1. The game uses the FATE rules system, which has a heavy focus on creating a cool story.
2. Characters can influence that story by invoking and compelling Aspects.
3. Aspects are an instant shortcut to awesome storytelling and great characters.
Aspects are basically little phrases that describe your character. The spicier, the better. So a strong guy can be "Strong Like An Ox", but it's better if he's "The Colossus of Oakdale". Aspects can be invoked in-game to do better on challenges, but the real fun is when they're compelled - in exchange for Fate Points that can be used to change the story later, something interesting happens now.

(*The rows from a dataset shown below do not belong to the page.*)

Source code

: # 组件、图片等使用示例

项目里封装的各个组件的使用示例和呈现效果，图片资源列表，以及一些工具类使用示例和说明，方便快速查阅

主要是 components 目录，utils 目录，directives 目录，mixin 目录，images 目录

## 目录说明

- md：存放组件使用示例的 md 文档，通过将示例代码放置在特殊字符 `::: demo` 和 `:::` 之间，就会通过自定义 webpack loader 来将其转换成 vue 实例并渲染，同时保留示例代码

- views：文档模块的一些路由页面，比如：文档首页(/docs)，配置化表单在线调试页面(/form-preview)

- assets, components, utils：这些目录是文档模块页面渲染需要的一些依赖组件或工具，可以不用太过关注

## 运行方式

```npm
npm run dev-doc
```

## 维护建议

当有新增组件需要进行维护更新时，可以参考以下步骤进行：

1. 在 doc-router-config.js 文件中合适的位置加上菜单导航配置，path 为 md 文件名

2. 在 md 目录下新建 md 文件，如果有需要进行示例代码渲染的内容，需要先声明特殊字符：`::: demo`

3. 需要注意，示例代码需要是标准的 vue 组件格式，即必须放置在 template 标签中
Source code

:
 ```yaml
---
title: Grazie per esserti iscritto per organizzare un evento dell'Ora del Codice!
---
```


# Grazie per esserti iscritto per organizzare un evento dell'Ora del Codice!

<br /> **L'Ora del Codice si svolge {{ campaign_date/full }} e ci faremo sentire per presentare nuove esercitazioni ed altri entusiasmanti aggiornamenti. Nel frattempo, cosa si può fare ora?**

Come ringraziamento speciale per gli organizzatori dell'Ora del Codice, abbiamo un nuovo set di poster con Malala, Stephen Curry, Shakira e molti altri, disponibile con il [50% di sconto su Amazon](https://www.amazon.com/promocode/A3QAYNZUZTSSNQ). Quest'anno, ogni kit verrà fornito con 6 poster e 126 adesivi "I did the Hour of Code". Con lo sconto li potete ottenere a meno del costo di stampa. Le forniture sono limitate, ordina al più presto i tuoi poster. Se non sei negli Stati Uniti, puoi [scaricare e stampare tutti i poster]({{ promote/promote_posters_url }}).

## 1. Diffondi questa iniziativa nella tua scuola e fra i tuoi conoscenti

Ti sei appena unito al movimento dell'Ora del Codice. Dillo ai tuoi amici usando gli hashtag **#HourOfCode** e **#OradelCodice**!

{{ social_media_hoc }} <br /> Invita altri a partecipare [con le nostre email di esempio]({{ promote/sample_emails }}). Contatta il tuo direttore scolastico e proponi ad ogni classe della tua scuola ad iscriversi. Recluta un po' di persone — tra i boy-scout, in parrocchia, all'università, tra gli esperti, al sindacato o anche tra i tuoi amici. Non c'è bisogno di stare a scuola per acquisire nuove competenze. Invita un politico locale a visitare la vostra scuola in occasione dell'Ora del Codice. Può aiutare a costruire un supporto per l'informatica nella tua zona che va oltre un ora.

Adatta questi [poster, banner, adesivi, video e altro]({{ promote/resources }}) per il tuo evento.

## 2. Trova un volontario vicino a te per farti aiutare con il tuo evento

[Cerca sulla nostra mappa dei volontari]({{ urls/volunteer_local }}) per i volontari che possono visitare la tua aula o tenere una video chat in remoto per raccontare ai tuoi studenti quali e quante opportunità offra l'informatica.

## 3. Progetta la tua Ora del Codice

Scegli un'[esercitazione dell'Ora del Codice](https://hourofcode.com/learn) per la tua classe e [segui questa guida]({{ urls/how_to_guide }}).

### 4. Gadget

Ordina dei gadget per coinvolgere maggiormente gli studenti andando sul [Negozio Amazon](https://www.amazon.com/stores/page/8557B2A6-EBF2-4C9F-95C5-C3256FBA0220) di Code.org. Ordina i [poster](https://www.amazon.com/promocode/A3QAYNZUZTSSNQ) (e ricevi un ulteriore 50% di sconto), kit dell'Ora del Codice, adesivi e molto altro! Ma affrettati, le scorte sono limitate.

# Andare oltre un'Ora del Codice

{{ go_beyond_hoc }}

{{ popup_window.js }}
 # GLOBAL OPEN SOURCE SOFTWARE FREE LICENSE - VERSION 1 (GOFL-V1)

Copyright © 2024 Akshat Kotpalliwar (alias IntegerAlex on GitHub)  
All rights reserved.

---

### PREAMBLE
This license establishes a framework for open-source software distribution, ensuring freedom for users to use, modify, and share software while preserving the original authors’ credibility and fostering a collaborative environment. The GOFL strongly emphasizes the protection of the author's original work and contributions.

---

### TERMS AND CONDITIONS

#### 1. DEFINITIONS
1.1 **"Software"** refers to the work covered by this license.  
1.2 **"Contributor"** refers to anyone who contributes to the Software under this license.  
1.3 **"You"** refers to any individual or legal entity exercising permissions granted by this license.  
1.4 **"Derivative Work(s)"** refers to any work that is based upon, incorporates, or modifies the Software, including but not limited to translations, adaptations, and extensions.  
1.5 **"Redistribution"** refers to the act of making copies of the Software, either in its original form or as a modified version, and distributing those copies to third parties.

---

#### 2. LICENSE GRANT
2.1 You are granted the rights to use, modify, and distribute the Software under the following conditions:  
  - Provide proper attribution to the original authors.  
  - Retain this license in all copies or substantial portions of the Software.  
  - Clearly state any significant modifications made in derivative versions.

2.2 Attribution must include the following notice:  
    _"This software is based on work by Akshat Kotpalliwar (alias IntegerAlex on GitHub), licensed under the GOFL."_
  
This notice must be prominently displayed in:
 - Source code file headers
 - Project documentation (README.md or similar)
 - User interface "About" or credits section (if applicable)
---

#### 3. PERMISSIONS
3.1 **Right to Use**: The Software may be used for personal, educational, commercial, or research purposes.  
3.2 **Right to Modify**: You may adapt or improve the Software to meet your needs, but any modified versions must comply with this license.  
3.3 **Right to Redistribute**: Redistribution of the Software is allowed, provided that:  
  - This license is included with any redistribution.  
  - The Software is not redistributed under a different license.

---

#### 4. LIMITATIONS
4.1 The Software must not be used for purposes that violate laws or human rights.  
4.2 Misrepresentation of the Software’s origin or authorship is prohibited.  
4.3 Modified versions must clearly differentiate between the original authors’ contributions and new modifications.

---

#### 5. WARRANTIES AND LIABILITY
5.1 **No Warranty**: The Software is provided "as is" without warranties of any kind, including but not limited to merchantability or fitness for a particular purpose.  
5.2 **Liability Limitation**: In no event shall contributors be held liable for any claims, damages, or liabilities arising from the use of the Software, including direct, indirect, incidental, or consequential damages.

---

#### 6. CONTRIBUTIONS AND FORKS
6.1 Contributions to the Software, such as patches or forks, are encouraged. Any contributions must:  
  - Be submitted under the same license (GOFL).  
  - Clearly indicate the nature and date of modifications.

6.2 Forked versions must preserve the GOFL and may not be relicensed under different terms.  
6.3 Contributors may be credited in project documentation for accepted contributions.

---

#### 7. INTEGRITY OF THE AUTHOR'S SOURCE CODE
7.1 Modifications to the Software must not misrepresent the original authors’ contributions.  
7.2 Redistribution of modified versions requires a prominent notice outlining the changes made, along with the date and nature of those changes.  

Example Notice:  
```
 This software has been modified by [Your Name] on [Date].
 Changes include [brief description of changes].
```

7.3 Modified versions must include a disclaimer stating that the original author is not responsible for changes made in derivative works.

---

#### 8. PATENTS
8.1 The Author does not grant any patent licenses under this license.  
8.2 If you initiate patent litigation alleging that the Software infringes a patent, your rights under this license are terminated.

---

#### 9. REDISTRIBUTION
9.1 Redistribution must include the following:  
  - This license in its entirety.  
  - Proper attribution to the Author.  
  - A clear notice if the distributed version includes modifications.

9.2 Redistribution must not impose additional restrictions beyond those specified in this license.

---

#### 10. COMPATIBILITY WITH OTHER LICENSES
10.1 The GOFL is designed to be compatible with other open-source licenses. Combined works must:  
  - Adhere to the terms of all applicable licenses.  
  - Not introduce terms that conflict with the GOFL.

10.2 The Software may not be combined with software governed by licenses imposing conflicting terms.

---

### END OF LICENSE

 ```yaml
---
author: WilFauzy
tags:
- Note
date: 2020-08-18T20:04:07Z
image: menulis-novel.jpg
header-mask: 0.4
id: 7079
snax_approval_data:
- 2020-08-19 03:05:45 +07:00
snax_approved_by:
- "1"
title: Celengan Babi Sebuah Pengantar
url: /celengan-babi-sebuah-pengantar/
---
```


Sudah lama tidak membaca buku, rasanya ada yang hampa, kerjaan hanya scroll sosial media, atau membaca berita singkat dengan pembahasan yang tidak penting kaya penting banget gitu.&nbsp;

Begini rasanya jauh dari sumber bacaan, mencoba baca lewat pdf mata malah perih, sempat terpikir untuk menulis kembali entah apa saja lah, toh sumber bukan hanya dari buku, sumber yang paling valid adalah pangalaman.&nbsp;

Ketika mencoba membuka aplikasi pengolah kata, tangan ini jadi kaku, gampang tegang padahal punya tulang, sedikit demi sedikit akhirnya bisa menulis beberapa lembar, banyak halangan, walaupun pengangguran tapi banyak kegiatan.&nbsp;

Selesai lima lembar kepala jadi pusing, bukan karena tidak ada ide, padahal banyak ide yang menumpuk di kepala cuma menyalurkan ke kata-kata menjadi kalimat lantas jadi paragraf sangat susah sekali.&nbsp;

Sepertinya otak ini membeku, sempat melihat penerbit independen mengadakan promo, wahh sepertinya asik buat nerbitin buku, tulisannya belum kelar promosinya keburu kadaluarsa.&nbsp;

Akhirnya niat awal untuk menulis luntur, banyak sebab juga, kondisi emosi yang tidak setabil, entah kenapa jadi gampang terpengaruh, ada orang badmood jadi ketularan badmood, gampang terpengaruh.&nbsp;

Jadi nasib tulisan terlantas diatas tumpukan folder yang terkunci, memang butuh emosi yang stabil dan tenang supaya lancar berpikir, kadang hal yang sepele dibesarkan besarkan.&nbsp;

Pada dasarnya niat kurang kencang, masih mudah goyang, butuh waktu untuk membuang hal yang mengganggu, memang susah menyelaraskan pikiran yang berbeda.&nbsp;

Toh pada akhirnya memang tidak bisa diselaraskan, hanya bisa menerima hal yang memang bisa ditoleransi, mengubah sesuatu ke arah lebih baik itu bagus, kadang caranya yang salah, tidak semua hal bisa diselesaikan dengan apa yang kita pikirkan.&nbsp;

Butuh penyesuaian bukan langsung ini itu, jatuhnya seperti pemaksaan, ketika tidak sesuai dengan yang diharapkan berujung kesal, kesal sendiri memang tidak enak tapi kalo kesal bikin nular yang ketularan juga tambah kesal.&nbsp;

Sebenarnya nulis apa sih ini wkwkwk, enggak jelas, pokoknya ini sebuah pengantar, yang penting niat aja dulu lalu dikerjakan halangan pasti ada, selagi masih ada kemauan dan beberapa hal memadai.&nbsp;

For example, here's Mr. Hacker with "This Script Kiddie Flatlined The Pentagon", and he's trying to get into some secret bank accounts because if NASA won't send anyone else to the Moon, he'll buy a shuttle and do it himself. But if he takes a compel on "No Plan B...or Even A Good Plan A", he gets a Fate Point in exchange for security catching his data trail. Then later he can use that FP to do something else he wants to succeed on. Maybe hack into someone's heart monitor and spell out limericks or whatever playful hacker scamps are wont to do.
It's so simple. A bunch of Aspects, and a set of ranked Skills. That's basically it. The game mechanics take care of the rest - you capture an instant, credible feel for what your character will and won't do once you dangle those tempting points in his face. You don't have to answer lists of questions or write journals or OKCupid profiles or "what he did before he got hit by a Boeing" obituary. All you need is the heat of the moment.
Choose Your Destiny
But let's say you don't play tabletop RPGs. Let's say four guys in the basement sound more like a Saw film than a social event. Can you still make great characters with basic RPG character sheets? Sure. And you don't even have to stick with FATE. There's tons of narrative RPGs out there like FATE with great character mechanics. But FATE gets RPG neophytes up and running fast. Let me show you what I mean.
1. Figure out his Defining Aspect. If you had to describe this guy in four-five words, this would be it. Maybe he's a "Guardian Scion of Freya" or the "One-Shot Outlaw". Remember - spicy enchilada!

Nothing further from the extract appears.